GAMENet
GAMENet copied to clipboard
about reproduce the performance
i want to reproduce LEAP and GAMENet, my scripts: %run train_Leap.py %run train_Leap.py --resume_path final.model --eval
%run train_GAMENet.py --model_name GAMENet-ddi --ddi %run train_GAMENet.py --model_name GAMENet-ddi --ddi --resume_path final.model --eval
i choose final.model to do the test predict. Here is my performances:
- LEAP重现Test DDI Rate: 0.0699, Jaccard: 0.4438, PRAUC: 0.6362, AVG_PRC: 0.6364, AVG_RECALL: 0.6158, AVG_F1: 0.6064 avg med 19.
- GAMENET Tets(no DDI) DDI Rate: 0.0778, Jaccard: 0.5151, PRAUC: 0.7644, AVG_PRC: 0.6748, AVG_RECALL: 0.6943, AVG_F1: 0.6704
- GAMENET Tets(with DDI)DDI Rate: 0.0775, Jaccard: 0.5153, PRAUC: 0.7678, AVG_PRC: 0.6765, AVG_RECALL: 0.6923, AVG_F1: 0.6705
They are not same as your paper, but have the similar trend, is it normal or have some problems?

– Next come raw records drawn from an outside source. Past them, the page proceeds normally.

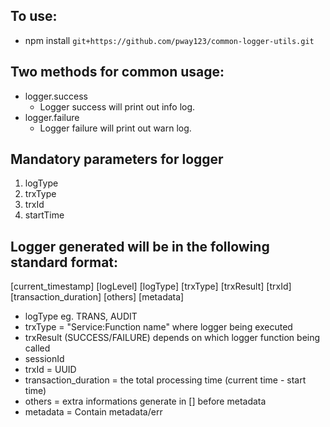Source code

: ## To use:
- npm install `git+https://github.com/pway123/common-logger-utils.git`

## Two methods for common usage:
- logger.success
    - Logger success will print out info log.
- logger.failure
    - Logger failure will print out warn log.

## Mandatory parameters for logger
1. logType
2. trxType
3. trxId
4. startTime

## Logger generated will be in the following standard format:
[current_timestamp] [logLevel] [logType] [trxType] [trxResult] [trxId] [transaction_duration] [others] [metadata]

- logType eg. TRANS, AUDIT
- trxType = "Service:Function name" where logger being executed
- trxResult (SUCCESS/FAILURE) depends on which logger function being called
- sessionId
- trxId = UUID 
- transaction_duration = the total processing time (current time - start time)
- others = extra informations generate in [] before metadata
- metadata = Contain metadata/err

Wait for your responses, Thank you!
Thanks for pointing out the problem! This problem is caused by the mismatch between the training data in the Github repository and the training data in our paper.
Way to fix this problem.
If you re-generate the training data using EDA.ipynb, it will provide you with the same data in our paper.
Why higher performance?
The data in the GitHub repository may also be generated by uncommenting a line in EDA.ipynb:
#med_pd = filter_first24hour_med(med_pd)
It means that the medications for a visit are collected beyond 1 day. Thus, the performance may be improved due to more data provided for a patient. But as we have claimed in our paper, the first 24-hour is often the most critical time for patients to obtain correct treatment quickly. However, it depends on you to choose which version of data in your work.
I tried running EDA.ipynb but getting this error 'ndc_rxnorm_file' is not defined. Upon further investigation I figured out there is a mismatch in file name. Please note that.